Segment Open

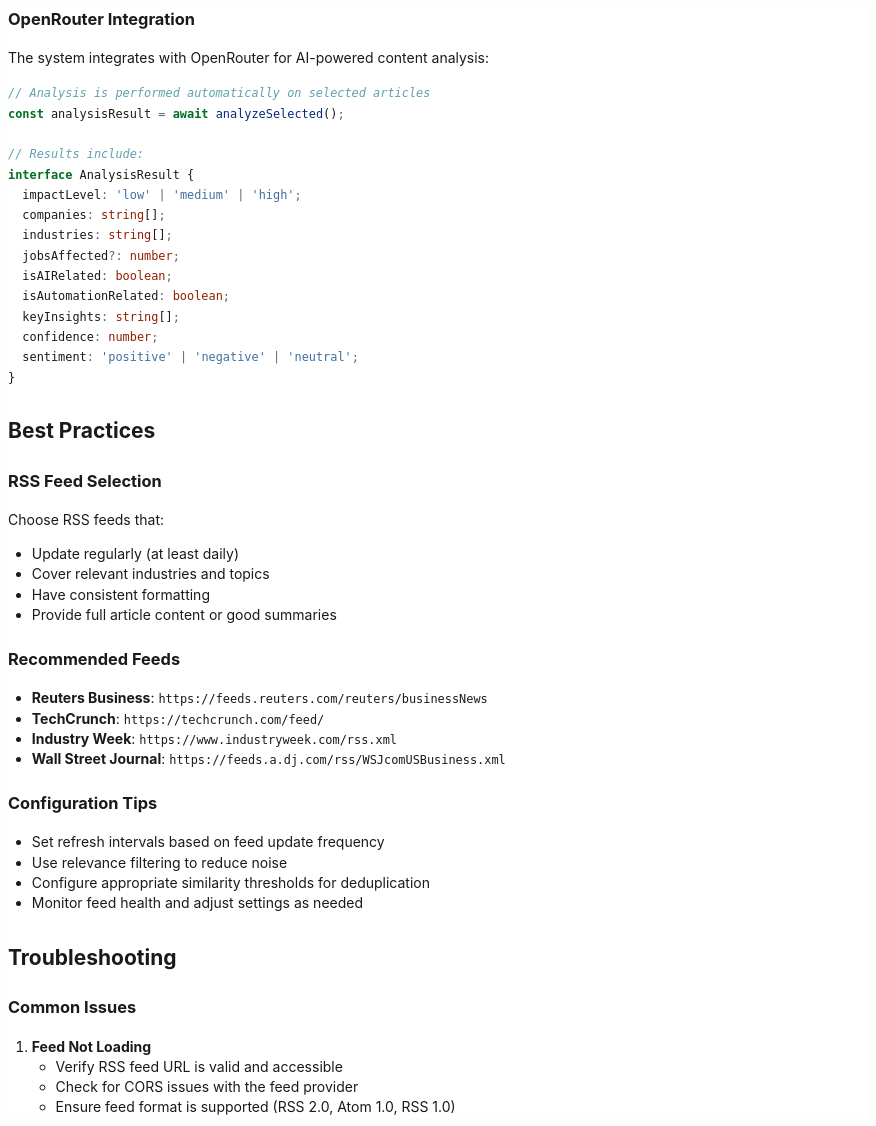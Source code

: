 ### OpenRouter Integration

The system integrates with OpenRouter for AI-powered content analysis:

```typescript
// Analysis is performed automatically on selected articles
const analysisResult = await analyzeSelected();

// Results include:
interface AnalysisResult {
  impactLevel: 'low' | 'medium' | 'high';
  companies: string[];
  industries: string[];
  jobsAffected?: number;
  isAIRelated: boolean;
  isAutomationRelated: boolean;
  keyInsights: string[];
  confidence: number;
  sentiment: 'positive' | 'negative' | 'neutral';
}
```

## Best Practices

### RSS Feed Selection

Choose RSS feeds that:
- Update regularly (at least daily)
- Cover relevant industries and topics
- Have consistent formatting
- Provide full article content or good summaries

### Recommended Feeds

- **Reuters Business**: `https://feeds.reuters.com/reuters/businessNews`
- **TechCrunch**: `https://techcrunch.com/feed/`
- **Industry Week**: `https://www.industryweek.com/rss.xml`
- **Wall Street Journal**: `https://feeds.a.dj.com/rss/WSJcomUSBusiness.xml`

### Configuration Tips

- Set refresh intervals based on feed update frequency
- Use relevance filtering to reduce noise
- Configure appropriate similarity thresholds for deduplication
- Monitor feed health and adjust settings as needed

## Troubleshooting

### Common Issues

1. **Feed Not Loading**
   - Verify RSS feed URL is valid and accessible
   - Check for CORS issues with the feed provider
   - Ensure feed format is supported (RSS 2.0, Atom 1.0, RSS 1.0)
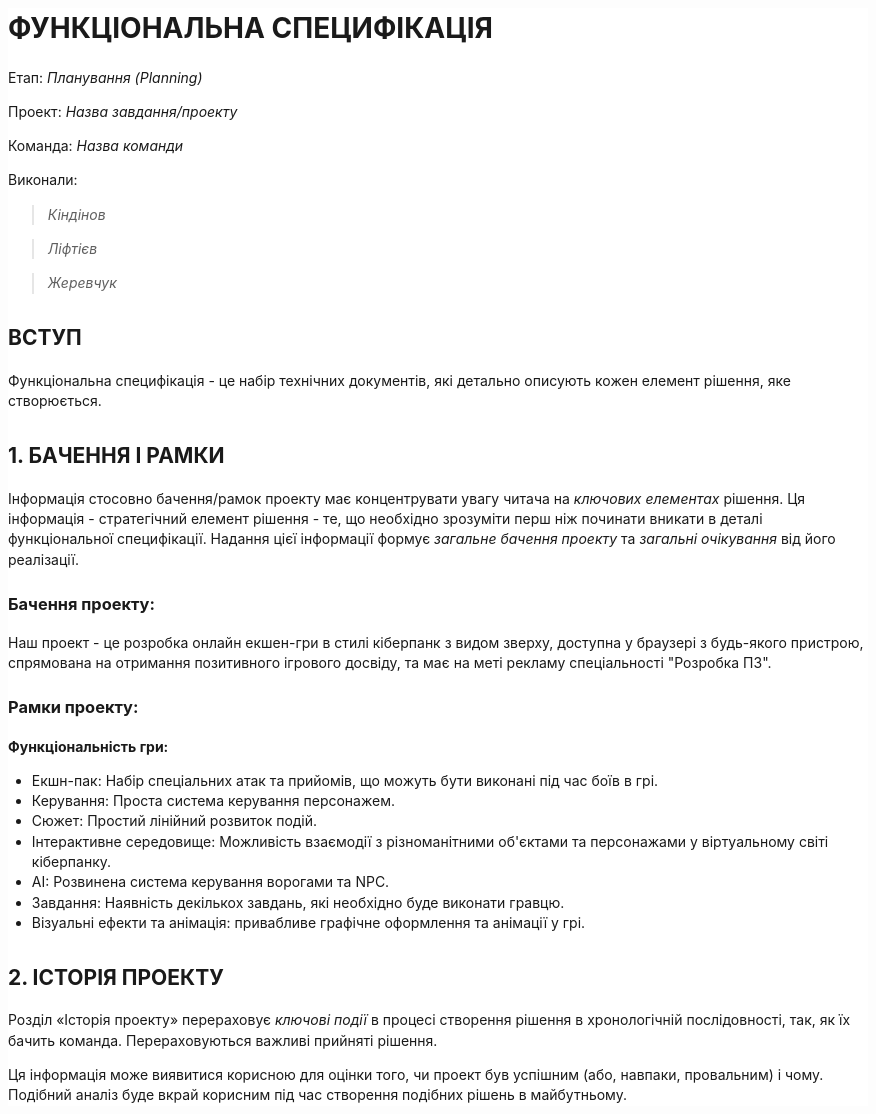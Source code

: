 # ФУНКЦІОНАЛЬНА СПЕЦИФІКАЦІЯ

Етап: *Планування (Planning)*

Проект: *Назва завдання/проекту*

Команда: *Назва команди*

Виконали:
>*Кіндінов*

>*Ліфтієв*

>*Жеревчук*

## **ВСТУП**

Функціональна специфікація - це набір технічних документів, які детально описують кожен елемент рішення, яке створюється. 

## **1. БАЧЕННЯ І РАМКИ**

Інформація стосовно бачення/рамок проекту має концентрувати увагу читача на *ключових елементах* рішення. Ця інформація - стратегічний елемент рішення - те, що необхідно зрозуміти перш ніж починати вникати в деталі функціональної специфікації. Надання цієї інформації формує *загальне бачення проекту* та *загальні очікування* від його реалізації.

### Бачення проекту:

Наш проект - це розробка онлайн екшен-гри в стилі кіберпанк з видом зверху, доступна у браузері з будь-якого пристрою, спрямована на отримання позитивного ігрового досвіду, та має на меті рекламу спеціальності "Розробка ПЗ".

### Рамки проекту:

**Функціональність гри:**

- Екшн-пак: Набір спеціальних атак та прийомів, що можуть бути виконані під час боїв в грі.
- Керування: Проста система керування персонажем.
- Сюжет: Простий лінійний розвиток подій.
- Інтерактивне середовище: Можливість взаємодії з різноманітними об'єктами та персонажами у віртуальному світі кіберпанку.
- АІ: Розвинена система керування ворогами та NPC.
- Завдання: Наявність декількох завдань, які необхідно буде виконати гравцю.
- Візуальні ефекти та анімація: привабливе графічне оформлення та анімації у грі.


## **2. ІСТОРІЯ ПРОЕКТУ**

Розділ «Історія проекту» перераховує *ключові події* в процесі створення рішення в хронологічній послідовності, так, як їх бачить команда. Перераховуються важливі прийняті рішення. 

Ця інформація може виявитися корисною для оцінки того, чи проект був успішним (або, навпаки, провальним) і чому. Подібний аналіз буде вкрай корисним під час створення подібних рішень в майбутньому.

Segment Closed

__Task objective__
Every record is to be repeated exactly, and no picture is carried over.

__Task response__
Source code

: ### OpenRouter Integration

The system integrates with OpenRouter for AI-powered content analysis:

```typescript
// Analysis is performed automatically on selected articles
const analysisResult = await analyzeSelected();

// Results include:
interface AnalysisResult {
  impactLevel: 'low' | 'medium' | 'high';
  companies: string[];
  industries: string[];
  jobsAffected?: number;
  isAIRelated: boolean;
  isAutomationRelated: boolean;
  keyInsights: string[];
  confidence: number;
  sentiment: 'positive' | 'negative' | 'neutral';
}
```

## Best Practices

### RSS Feed Selection

Choose RSS feeds that:
- Update regularly (at least daily)
- Cover relevant industries and topics
- Have consistent formatting
- Provide full article content or good summaries

### Recommended Feeds

- **Reuters Business**: `https://feeds.reuters.com/reuters/businessNews`
- **TechCrunch**: `https://techcrunch.com/feed/`
- **Industry Week**: `https://www.industryweek.com/rss.xml`
- **Wall Street Journal**: `https://feeds.a.dj.com/rss/WSJcomUSBusiness.xml`

### Configuration Tips

- Set refresh intervals based on feed update frequency
- Use relevance filtering to reduce noise
- Configure appropriate similarity thresholds for deduplication
- Monitor feed health and adjust settings as needed

## Troubleshooting

### Common Issues

1. **Feed Not Loading**
   - Verify RSS feed URL is valid and accessible
   - Check for CORS issues with the feed provider
   - Ensure feed format is supported (RSS 2.0, Atom 1.0, RSS 1.0)
Source code

: # ФУНКЦІОНАЛЬНА СПЕЦИФІКАЦІЯ

Етап: *Планування (Planning)*

Проект: *Назва завдання/проекту*

Команда: *Назва команди*

Виконали:
>*Кіндінов*

>*Ліфтієв*

>*Жеревчук*

## **ВСТУП**

Функціональна специфікація - це набір технічних документів, які детально описують кожен елемент рішення, яке створюється. 

## **1. БАЧЕННЯ І РАМКИ**

Інформація стосовно бачення/рамок проекту має концентрувати увагу читача на *ключових елементах* рішення. Ця інформація - стратегічний елемент рішення - те, що необхідно зрозуміти перш ніж починати вникати в деталі функціональної специфікації. Надання цієї інформації формує *загальне бачення проекту* та *загальні очікування* від його реалізації.

### Бачення проекту:

Наш проект - це розробка онлайн екшен-гри в стилі кіберпанк з видом зверху, доступна у браузері з будь-якого пристрою, спрямована на отримання позитивного ігрового досвіду, та має на меті рекламу спеціальності "Розробка ПЗ".

### Рамки проекту:

**Функціональність гри:**

- Екшн-пак: Набір спеціальних атак та прийомів, що можуть бути виконані під час боїв в грі.
- Керування: Проста система керування персонажем.
- Сюжет: Простий лінійний розвиток подій.
- Інтерактивне середовище: Можливість взаємодії з різноманітними об'єктами та персонажами у віртуальному світі кіберпанку.
- АІ: Розвинена система керування ворогами та NPC.
- Завдання: Наявність декількох завдань, які необхідно буде виконати гравцю.
- Візуальні ефекти та анімація: привабливе графічне оформлення та анімації у грі.


## **2. ІСТОРІЯ ПРОЕКТУ**

Розділ «Історія проекту» перераховує *ключові події* в процесі створення рішення в хронологічній послідовності, так, як їх бачить команда. Перераховуються важливі прийняті рішення. 

Ця інформація може виявитися корисною для оцінки того, чи проект був успішним (або, навпаки, провальним) і чому. Подібний аналіз буде вкрай корисним під час створення подібних рішень в майбутньому.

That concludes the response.